#### RECORDS SHOWN:
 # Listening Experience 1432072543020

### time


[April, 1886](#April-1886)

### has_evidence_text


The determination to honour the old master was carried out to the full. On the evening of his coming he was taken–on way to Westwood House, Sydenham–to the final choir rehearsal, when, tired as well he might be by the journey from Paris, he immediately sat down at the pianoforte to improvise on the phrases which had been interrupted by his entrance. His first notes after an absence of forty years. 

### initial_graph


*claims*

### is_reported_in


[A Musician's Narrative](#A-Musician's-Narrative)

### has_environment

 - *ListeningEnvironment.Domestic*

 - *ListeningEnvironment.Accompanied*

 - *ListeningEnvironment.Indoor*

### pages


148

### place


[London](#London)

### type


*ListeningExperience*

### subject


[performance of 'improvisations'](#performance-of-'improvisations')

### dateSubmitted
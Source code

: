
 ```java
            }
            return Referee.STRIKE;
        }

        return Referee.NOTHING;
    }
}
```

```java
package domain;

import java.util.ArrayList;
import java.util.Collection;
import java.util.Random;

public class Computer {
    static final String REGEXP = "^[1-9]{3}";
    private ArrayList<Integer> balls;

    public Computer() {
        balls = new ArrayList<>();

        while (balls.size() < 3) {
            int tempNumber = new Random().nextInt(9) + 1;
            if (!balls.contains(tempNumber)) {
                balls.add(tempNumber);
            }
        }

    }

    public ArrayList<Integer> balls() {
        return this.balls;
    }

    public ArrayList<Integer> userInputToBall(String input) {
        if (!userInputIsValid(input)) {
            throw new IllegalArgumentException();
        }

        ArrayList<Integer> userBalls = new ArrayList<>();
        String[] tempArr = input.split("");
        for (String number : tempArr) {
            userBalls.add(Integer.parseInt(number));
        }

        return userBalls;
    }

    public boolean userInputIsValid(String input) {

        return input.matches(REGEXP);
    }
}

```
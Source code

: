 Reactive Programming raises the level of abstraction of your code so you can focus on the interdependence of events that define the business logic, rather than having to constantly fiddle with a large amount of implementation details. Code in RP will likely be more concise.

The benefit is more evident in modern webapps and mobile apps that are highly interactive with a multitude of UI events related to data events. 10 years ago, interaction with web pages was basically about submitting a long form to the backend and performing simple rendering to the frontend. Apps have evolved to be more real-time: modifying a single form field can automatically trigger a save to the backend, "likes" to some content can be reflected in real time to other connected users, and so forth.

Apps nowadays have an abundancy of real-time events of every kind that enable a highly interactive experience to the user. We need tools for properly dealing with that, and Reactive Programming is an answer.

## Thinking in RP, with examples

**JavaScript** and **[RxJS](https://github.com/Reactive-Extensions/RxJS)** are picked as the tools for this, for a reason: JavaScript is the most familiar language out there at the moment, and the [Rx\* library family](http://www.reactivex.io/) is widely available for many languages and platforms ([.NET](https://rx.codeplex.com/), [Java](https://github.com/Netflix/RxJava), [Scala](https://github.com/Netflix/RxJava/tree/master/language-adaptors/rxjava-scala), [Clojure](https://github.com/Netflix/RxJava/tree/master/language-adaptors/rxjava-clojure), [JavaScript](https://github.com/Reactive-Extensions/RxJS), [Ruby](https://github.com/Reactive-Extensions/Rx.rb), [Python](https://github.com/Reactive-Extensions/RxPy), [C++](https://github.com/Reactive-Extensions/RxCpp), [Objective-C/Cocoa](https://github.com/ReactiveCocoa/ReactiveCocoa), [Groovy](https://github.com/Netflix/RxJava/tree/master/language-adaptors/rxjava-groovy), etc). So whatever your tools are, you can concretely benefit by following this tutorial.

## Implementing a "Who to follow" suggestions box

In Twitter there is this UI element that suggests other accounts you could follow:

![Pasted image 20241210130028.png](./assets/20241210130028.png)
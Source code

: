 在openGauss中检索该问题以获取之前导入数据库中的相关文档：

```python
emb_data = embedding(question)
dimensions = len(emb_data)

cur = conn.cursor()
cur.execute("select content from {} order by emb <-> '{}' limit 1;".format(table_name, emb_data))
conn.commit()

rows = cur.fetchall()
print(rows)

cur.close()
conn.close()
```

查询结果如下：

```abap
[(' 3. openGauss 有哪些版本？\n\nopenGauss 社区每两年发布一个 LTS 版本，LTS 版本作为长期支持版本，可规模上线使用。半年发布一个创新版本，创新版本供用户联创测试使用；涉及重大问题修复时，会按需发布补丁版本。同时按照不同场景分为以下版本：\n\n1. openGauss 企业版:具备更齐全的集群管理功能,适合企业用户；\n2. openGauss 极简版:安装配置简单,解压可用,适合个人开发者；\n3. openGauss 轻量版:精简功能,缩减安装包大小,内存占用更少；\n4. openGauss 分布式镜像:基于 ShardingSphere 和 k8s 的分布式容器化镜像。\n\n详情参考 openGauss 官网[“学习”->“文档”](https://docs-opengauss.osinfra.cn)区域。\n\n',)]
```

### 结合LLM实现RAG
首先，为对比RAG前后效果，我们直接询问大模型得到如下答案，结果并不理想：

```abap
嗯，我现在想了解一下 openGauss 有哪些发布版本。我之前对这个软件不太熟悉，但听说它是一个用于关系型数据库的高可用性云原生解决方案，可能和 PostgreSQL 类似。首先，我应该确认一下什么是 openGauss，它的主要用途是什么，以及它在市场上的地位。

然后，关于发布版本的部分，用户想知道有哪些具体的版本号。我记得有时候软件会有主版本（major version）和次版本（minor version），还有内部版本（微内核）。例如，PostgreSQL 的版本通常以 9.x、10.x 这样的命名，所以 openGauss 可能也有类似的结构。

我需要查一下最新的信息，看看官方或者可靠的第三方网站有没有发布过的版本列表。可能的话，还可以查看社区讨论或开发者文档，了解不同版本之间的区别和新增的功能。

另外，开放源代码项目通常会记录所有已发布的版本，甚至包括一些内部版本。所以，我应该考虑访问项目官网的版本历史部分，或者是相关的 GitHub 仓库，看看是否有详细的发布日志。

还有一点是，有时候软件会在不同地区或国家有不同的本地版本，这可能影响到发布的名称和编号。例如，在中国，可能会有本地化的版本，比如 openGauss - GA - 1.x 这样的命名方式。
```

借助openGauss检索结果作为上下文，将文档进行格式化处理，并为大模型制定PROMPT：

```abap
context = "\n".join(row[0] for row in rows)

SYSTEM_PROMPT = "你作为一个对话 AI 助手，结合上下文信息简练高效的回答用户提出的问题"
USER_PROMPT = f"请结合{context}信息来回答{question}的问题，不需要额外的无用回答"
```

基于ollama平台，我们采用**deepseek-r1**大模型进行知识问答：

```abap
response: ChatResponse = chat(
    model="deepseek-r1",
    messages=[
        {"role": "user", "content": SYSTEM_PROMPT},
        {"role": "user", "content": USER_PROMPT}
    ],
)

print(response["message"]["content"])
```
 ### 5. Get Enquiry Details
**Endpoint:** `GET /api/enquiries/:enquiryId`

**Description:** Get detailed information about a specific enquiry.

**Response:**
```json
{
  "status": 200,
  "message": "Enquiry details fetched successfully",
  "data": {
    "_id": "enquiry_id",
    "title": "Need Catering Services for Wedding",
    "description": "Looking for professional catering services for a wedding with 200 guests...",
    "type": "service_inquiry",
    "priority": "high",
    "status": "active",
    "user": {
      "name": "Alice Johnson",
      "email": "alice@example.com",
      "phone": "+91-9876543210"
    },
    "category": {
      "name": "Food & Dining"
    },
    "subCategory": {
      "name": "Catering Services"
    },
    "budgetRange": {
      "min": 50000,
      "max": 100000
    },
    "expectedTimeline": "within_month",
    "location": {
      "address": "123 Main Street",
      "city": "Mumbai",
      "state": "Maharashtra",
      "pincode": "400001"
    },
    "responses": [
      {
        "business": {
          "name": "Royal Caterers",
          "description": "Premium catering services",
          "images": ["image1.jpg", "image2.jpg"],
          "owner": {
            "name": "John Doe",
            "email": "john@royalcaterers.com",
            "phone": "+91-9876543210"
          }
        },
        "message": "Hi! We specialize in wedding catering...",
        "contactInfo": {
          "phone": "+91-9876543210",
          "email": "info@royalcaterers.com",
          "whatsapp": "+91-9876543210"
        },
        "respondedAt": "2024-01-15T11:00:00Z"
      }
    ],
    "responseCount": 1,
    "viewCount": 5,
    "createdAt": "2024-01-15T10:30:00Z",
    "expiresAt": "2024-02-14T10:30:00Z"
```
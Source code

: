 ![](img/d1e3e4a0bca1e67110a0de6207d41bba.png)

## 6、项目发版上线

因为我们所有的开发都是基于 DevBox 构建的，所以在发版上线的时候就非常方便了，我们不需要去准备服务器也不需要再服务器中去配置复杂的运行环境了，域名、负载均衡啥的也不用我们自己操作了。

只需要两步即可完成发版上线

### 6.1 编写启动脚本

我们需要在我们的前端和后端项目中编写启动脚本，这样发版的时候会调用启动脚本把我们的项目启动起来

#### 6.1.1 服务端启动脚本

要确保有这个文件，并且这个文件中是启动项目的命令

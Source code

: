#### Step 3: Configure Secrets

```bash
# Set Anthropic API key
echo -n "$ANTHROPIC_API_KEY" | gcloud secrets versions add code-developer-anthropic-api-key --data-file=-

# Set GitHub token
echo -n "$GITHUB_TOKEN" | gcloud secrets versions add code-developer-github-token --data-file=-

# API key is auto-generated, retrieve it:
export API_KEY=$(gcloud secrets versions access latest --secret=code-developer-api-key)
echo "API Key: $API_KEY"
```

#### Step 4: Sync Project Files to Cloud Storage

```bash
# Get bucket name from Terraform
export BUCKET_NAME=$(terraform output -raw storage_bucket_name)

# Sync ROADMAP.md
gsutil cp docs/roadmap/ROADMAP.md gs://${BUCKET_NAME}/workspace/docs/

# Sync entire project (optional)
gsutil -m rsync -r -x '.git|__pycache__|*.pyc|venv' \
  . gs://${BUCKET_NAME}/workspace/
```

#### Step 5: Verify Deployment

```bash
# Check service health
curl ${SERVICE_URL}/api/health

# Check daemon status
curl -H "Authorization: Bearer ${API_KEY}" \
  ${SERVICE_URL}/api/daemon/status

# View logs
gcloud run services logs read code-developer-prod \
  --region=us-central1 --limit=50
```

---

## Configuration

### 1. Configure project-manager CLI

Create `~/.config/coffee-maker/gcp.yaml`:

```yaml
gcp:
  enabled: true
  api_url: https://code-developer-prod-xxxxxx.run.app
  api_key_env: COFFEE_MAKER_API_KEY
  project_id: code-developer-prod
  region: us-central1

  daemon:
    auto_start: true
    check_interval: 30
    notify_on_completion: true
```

#### EXERCISE:
Only the lines from the opening of the material through the line with "### has_evidence_text" should be echoed, exactly as written.

#### ANSWER BOX:
 # Listening Experience 1432072543020

### time


[April, 1886](#April-1886)

### has_evidence_text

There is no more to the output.